Upper Elementary/Middle School: Saints of North America (St. Herman)
High School: Book Discussions (The Magician's Nephew & The Hunger Games)
During the presentation, I offered a compare and contrast of The Magician’s Nephew and The Hunger Games for a potential series of lessons with high school students. In The Magician’s Nephew, you have a world where God is central to it’s existence and creation whereas in The Hunger Games, the society is devoid of God and the ramifications of such a choice.
*Talk to your parish priest first about having specific book discussions with your students especially with intense topics such as those in The Hunger Games. The goal with these discussions is to discuss the story from an Orthodox viewpoint and equip them with the tools to discuss these pop culture books with their peers when the occasion arises.
Name Day Study: Icon Timeline
The lesson and additional activities are available here, in a previous post.
Our Parish Study: Church and Community
This can be done with any size church school program, whether it is one single class of children or multiple. The point of these activities is to learn more about the children’s home parish and their community.
My Home Parish:
- Who is my parish priest? Why did he decide to go to seminary in order to be ordained a priest? (There’s probably an interesting story behind his decision. Why not ask and see what he says?)
- What are the different parts of our church called? (narthex, nave, altar) Let’s learn more about them.
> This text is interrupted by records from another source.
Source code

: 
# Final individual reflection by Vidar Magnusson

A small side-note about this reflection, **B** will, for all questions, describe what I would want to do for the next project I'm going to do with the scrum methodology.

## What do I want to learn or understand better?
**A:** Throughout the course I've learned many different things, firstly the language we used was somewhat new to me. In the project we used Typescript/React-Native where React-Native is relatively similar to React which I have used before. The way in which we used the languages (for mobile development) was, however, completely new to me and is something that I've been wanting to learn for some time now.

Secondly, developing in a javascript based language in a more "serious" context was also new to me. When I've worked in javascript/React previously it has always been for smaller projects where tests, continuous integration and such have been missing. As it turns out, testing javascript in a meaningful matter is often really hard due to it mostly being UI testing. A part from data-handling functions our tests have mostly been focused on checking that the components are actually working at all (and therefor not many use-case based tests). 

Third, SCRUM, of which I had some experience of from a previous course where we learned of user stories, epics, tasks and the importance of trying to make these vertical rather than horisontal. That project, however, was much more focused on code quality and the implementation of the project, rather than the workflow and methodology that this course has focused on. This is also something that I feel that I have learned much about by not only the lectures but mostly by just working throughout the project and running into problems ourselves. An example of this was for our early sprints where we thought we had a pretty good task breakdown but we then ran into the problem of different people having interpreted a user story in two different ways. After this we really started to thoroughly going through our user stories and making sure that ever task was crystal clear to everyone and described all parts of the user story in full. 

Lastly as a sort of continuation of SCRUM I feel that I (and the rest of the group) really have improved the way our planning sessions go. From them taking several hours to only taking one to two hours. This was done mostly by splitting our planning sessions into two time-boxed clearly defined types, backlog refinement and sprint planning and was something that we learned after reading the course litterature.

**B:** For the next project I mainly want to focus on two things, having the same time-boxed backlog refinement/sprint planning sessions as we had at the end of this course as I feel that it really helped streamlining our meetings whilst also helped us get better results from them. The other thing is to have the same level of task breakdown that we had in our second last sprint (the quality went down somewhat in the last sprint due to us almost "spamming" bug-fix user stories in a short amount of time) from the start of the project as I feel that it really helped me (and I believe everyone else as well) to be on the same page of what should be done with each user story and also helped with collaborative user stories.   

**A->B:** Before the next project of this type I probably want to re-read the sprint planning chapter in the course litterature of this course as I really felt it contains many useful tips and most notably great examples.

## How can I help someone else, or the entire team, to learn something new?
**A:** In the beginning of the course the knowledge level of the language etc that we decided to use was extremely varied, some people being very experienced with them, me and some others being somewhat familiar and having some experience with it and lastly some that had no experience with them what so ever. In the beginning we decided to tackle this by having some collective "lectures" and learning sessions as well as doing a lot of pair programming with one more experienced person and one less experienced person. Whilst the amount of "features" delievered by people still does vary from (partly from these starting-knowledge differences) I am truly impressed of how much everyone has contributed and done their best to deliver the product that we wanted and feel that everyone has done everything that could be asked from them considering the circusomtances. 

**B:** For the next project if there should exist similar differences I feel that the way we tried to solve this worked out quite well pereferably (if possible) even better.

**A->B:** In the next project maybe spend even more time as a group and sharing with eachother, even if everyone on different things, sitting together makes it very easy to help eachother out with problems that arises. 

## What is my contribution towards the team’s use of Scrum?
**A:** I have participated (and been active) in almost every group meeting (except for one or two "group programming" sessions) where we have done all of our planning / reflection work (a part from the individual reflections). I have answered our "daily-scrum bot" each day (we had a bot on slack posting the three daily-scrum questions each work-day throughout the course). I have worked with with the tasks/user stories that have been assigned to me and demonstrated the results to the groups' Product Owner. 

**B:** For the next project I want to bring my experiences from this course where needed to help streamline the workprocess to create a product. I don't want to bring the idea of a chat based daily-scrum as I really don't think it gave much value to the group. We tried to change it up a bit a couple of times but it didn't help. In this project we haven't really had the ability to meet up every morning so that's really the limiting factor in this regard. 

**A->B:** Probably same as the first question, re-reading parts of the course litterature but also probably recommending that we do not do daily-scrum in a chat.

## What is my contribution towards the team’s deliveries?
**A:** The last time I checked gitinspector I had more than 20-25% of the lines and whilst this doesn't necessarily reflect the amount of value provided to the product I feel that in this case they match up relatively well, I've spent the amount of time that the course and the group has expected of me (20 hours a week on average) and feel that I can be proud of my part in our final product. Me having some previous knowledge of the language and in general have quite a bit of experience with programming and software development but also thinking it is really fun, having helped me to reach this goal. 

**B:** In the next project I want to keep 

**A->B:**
- What icons do we have in our parish? (Learn about the specific icons in your parish and how to read them.)
- Create a Liturgy book for children by taking photos of your parish priest, altar boys, chanters, and choir during the service and explain what is happening during the different parts of the Divine Liturgy
- Learn to make prosphora from the masters at our parish
- Learn to make kollyva from the masters at our parish
- Talk to the elders in the community and learn about their stories of why they (or their parents/grandparents) came to the United States from their country of origin. Many times there are fascinating stories behind why they moved here.